We Put the “fun” in “Mitigashun”!

Fast Facts About Countries That Can Increase Their Ambition in Qatar!

Bonus Double Saturday Edition!

National term of greeting:

Howzit? / Heyta!

Annual alcohol consumption:

>200 litres per person per year (beer equivalent)

Annual cheese consumption:

We prefer meat.

Best things about South Africa:

Sun, surf, sand (take that, Australia!). Lots of unspoilt open spaces.

Worst things about South Africa:

Our soccer team. Lots of unspoilt open spaces targeted for fracking.

Things you didn't know:

South Africa has 3 capitals separated by as much as 1600 km.

Existing action on the table:

Peak national emissions between 2020 and 2025, plateau for up to a decade and then decline. Bring emissions below business-as-usual trajectory by 34% by 2020 and 42% by 2025, conditional on receipt of adequate support. 9% of SA’s electricity supply from new renewables (excluding hydro) by 2030.

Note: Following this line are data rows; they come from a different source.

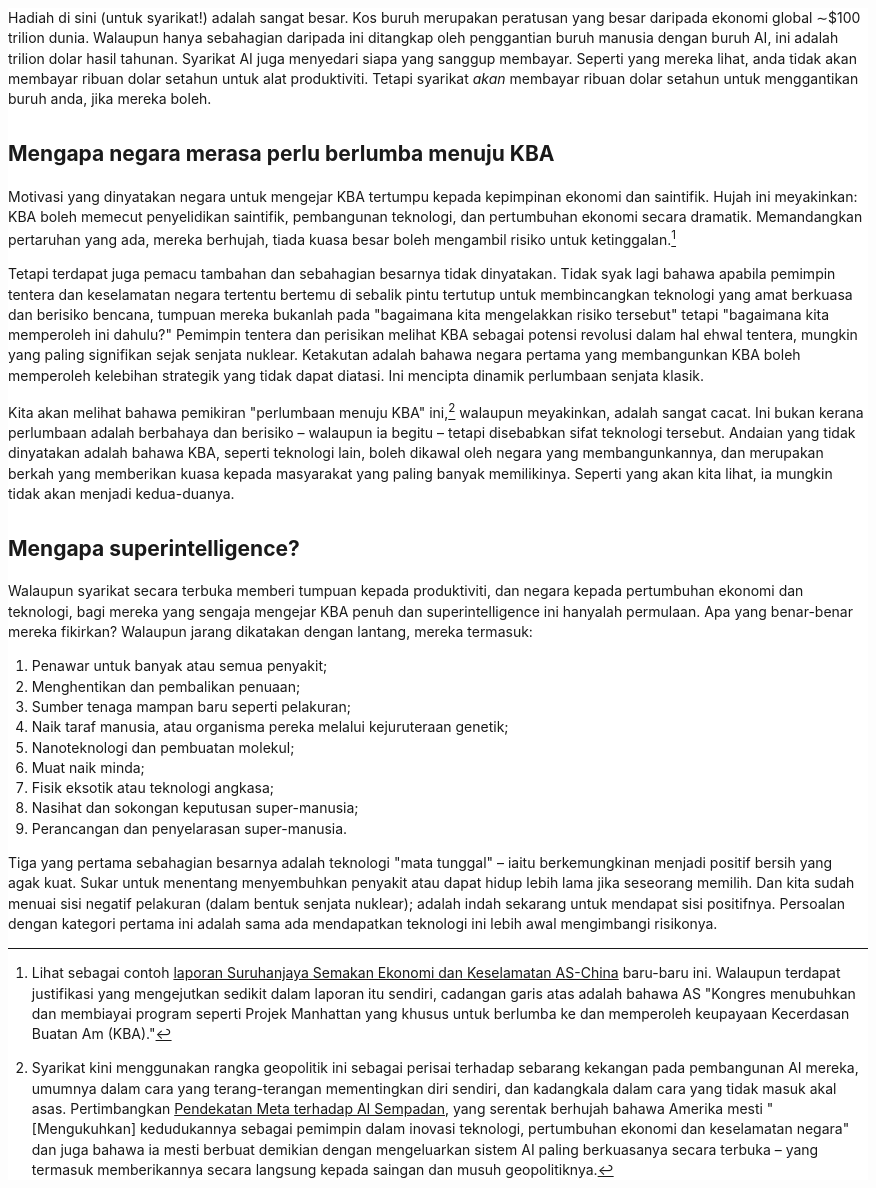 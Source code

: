 Hadiah di sini (untuk syarikat!) adalah sangat besar. Kos buruh merupakan peratusan yang besar daripada ekonomi global ∼$100 trilion dunia. Walaupun hanya sebahagian daripada ini ditangkap oleh penggantian buruh manusia dengan buruh AI, ini adalah trilion dolar hasil tahunan. Syarikat AI juga menyedari siapa yang sanggup membayar. Seperti yang mereka lihat, anda tidak akan membayar ribuan dolar setahun untuk alat produktiviti. Tetapi syarikat *akan* membayar ribuan dolar setahun untuk menggantikan buruh anda, jika mereka boleh.

## Mengapa negara merasa perlu berlumba menuju KBA

Motivasi yang dinyatakan negara untuk mengejar KBA tertumpu kepada kepimpinan ekonomi dan saintifik. Hujah ini meyakinkan: KBA boleh memecut penyelidikan saintifik, pembangunan teknologi, dan pertumbuhan ekonomi secara dramatik. Memandangkan pertaruhan yang ada, mereka berhujah, tiada kuasa besar boleh mengambil risiko untuk ketinggalan.[^5]

Tetapi terdapat juga pemacu tambahan dan sebahagian besarnya tidak dinyatakan. Tidak syak lagi bahawa apabila pemimpin tentera dan keselamatan negara tertentu bertemu di sebalik pintu tertutup untuk membincangkan teknologi yang amat berkuasa dan berisiko bencana, tumpuan mereka bukanlah pada "bagaimana kita mengelakkan risiko tersebut" tetapi "bagaimana kita memperoleh ini dahulu?" Pemimpin tentera dan perisikan melihat KBA sebagai potensi revolusi dalam hal ehwal tentera, mungkin yang paling signifikan sejak senjata nuklear. Ketakutan adalah bahawa negara pertama yang membangunkan KBA boleh memperoleh kelebihan strategik yang tidak dapat diatasi. Ini mencipta dinamik perlumbaan senjata klasik.

Kita akan melihat bahawa pemikiran "perlumbaan menuju KBA" ini,[^6] walaupun meyakinkan, adalah sangat cacat. Ini bukan kerana perlumbaan adalah berbahaya dan berisiko – walaupun ia begitu – tetapi disebabkan sifat teknologi tersebut. Andaian yang tidak dinyatakan adalah bahawa KBA, seperti teknologi lain, boleh dikawal oleh negara yang membangunkannya, dan merupakan berkah yang memberikan kuasa kepada masyarakat yang paling banyak memilikinya. Seperti yang akan kita lihat, ia mungkin tidak akan menjadi kedua-duanya.

## Mengapa superintelligence?

Walaupun syarikat secara terbuka memberi tumpuan kepada produktiviti, dan negara kepada pertumbuhan ekonomi dan teknologi, bagi mereka yang sengaja mengejar KBA penuh dan superintelligence ini hanyalah permulaan. Apa yang benar-benar mereka fikirkan? Walaupun jarang dikatakan dengan lantang, mereka termasuk:

1. Penawar untuk banyak atau semua penyakit;
2. Menghentikan dan pembalikan penuaan;
3. Sumber tenaga mampan baru seperti pelakuran;
4. Naik taraf manusia, atau organisma pereka melalui kejuruteraan genetik;
5. Nanoteknologi dan pembuatan molekul;
6. Muat naik minda;
7. Fisik eksotik atau teknologi angkasa;
8. Nasihat dan sokongan keputusan super-manusia;
9. Perancangan dan penyelarasan super-manusia.

Tiga yang pertama sebahagian besarnya adalah teknologi "mata tunggal" – iaitu berkemungkinan menjadi positif bersih yang agak kuat. Sukar untuk menentang menyembuhkan penyakit atau dapat hidup lebih lama jika seseorang memilih. Dan kita sudah menuai sisi negatif pelakuran (dalam bentuk senjata nuklear); adalah indah sekarang untuk mendapat sisi positifnya. Persoalan dengan kategori pertama ini adalah sama ada mendapatkan teknologi ini lebih awal mengimbangi risikonya.


[^1]: Senarai matlamat yang lebih tepat adalah [Matlamat Pembangunan Mampan](https://sdgs.un.org/goals) PBB. Ini, dalam erti kata lain, adalah yang paling hampir kita ada kepada satu set matlamat konsensus global untuk apa yang ingin kita lihat diperbaiki di dunia. AI boleh membantu.
[^2]: Teknologi secara umum mempunyai kuasa transformatif ekonomi dan sosial untuk kemajuan manusia, seperti yang dibuktikan ribuan tahun. Dalam hal ini, penjelasan panjang dan meyakinkan tentang visi KBA positif boleh didapati dalam [esei ini](https://darioamodei.com/machines-of-loving-grace) oleh pengasas Anthropic Dario Amodei.
[^3]: Pelaburan AI swasta [mula berkembang pada 2018-19, melepasi pelaburan awam sekitar masa itu,](https://cset.georgetown.edu/publication/tracking-ai-investment/) dan telah jauh mengatasi sejak itu.
[^4]: Saya boleh bersaksi bahawa di sebalik pintu yang lebih tertutup, mereka tidak mempunyai keraguan sedemikian. Dan ia menjadi lebih umum; lihat sebagai contoh ["permintaan untuk syarikat baru"](https://www.ycombinator.com/rfs) baru Y-combinator, banyak bahagian yang secara eksplisit menyeru penggantian menyeluruh pekerja manusia. Untuk memetik mereka, "Cadangan nilai B2B SaaS adalah untuk menjadikan pekerja manusia lebih cekap secara tambahan. Cadangan nilai agen AI menegak adalah untuk mengautomasikan kerja sepenuhnya...Adalah mungkin sepenuhnya bahawa peluang ini cukup besar untuk mencipta 100 unicorn lagi." (Bagi mereka yang tidak mahir dalam bahasa Silicon Valley, "B2B" adalah perniagaan-kepada-perniagaan dan unicorn adalah syarikat $1 bilion. Iaitu mereka bercakap mengenai lebih dari seratus perniagaan bilion-plus-dolar yang menggantikan pekerja untuk perniagaan lain.)
[^5]: Lihat sebagai contoh [laporan Suruhanjaya Semakan Ekonomi dan Keselamatan AS-China](https://www.uscc.gov/sites/default/files/2024-11/2024_Executive_Summary.pdf) baru-baru ini. Walaupun terdapat justifikasi yang mengejutkan sedikit dalam laporan itu sendiri, cadangan garis atas adalah bahawa AS "Kongres menubuhkan dan membiayai program seperti Projek Manhattan yang khusus untuk berlumba ke dan memperoleh keupayaan Kecerdasan Buatan Am (KBA)."
[^6]: Syarikat kini menggunakan rangka geopolitik ini sebagai perisai terhadap sebarang kekangan pada pembangunan AI mereka, umumnya dalam cara yang terang-terangan mementingkan diri sendiri, dan kadangkala dalam cara yang tidak masuk akal asas. Pertimbangkan [Pendekatan Meta terhadap AI Sempadan](https://about.fb.com/news/2025/02/meta-approach-frontier-ai/), yang serentak berhujah bahawa Amerika mesti "\[Mengukuhkan\] kedudukannya sebagai pemimpin dalam inovasi teknologi, pertumbuhan ekonomi dan keselamatan negara" dan juga bahawa ia mesti berbuat demikian dengan mengeluarkan sistem AI paling berkuasanya secara terbuka – yang termasuk memberikannya secara langsung kepada saingan dan musuh geopolitiknya.
[^7]: Oleh itu kita mungkin terpaksa menyerahkan pengurusan teknologi ini kepada AI. Tetapi ini akan menjadi delegasi kawalan yang sangat bermasalah, yang akan kita kembali di bawah.
[^8]: Persaingan dalam pembangunan teknologi sering membawa faedah penting: menghalang kawalan monopolistik, memacu inovasi dan pengurangan kos, membolehkan pendekatan yang pelbagai, dan mewujudkan pengawasan bersama. Walau bagaimanapun, dengan KBA faedah ini mesti ditimbang terhadap risiko unik daripada dinamik perlumbaan dan tekanan untuk mengurangkan langkah keselamatan.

Additional actions South Africa should agree to as its 2020 contribution, at a minimum:

Peak emissions by 2020 and as far as possible below 550 Mt/annum. Achieve 15% of electricity from new renewable energy technologies by 2020. Adopt a process, with timeline, to establish a national carbon budget, or at least sectoral budgets covering at least 80% of national emissions, by mid-October 2013. Deploy over 25 million m2 of solar water heating collection. Enforce comprehensive energy efficiency labelling regulations.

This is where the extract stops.